REAGAN, Ronald. Autograph letter signed ("Ronnie"), to Donald Bates, Pacific Palisades, [CA], 19 October 1961. 1 page, 4to (10½ x 7¼ in.), on personal stationery, light paper clip stain at top, recipient's stamp in upper right corner, otherwise in fine condition.
REAGAN, Ronald. Autograph letter signed ("Ronnie"), to Donald Bates, Pacific Palisades, [CA], 19 October 1961. 1 page, 4to (10½ x 7¼ in.), on personal stationery, light paper clip stain at top, recipient's stamp in upper right corner, otherwise in fine condition.

Details
REAGAN, Ronald. Autograph letter signed ("Ronnie"), to Donald Bates, Pacific Palisades, [CA], 19 October 1961. 1 page, 4to (10½ x 7¼ in.), on personal stationery, light paper clip stain at top, recipient's stamp in upper right corner, otherwise in fine condition.

REAGAN PRAISES THE POLITICAL VALUE OF ANTI-COMMUNISM: "AMERICANS ARE HUNGRY FOR SOMEONE TO TELL MR. KHRUSHCHEV OFF"

A prophetic letter in which Reagan recommends the very tactics he would use during his campaign for the presidency and during his two terms in office. Reagan begins by consoling Bates on a recent election defeat: "this was a 'moral victory' in the true sense of the word. The margin of your defeat was even less than one should expect anytime an entrenched machine is challenged. You have to face the fact that a machine has a built in automatic vote to start with." Reagan suggests that he continue his endeavors to obtain political office and offers advice: "Actually you have confirmed my theory that a large conservative vote is just waiting for someone to claim it. Start moving now & without becoming a 'witch hunter' don't ignore the rising tide of anti-communism in the country. Americans are hungry for someone to tell Mr. Khrushchev off".
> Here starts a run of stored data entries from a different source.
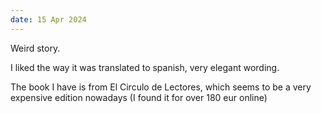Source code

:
 ```yaml
---
date: 15 Apr 2024
---
```


Weird story.

I liked the way it was translated to spanish, very elegant wording.

The book I have is from El Circulo de Lectores, which seems to be
a very expensive edition nowadays (I found it for over 180 eur online)
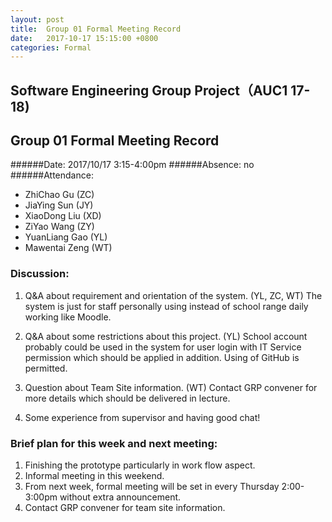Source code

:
 ```yaml
---
layout: post
title:  Group 01 Formal Meeting Record
date:   2017-10-17 15:15:00 +0800
categories: Formal
---
```

## Software Engineering Group Project（AUC1 17-18)
## Group 01 Formal Meeting Record
######Date: 2017/10/17 3:15-4:00pm
######Absence: no
######Attendance: 
- ZhiChao Gu (ZC)
- JiaYing Sun (JY)
- XiaoDong Liu (XD)
- ZiYao Wang (ZY)
- YuanLiang Gao (YL)
- Mawentai Zeng (WT)

### Discussion:
1. Q&A about requirement and orientation of the system. (YL, ZC, WT)
The system is just for staff personally using instead of school range daily working like Moodle.

2. Q&A about some restrictions about this project. (YL)
School account probably could be used in the system for user login with IT Service permission which should be applied in addition.
Using of GitHub is permitted. 

3. Question about Team Site information. (WT)
Contact GRP convener for more details which should be delivered in lecture.
	
4. Some experience from supervisor and having good chat!


### Brief plan for this week and next meeting:
1. Finishing the prototype particularly in work flow aspect.
2. Informal meeting in this weekend.
3. From next week, formal meeting will be set in every Thursday 2:00-3:00pm without extra announcement.
4. Contact GRP convener for team site information.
Although he was still nominally a Democrat, Reagan worked for Richard Nixon in the 1960 presidential campaign (and in 1962 officially changed his party affiliation). His own politics had become, in fact, very conservative. His fiery speeches for GE in early 1961 and 1962 were fervently anti-Communist and expressed the unhappiness of the party's right wing with the bipartisan commitment to "containment" that had shaped American foreign policy since 1948. Reagan, like the right's great hero of the early 1960s, Barry Goldwater, spoke of the need for "victory" in the battle against Communism. Prophetically, it was Reagan, a hard-line foe of Soviet Communism for more than forty years who, as President, "told off" Soviet leader Mikhail Gorbachev with his legendary challenge to "tear down" the Berlin Wall.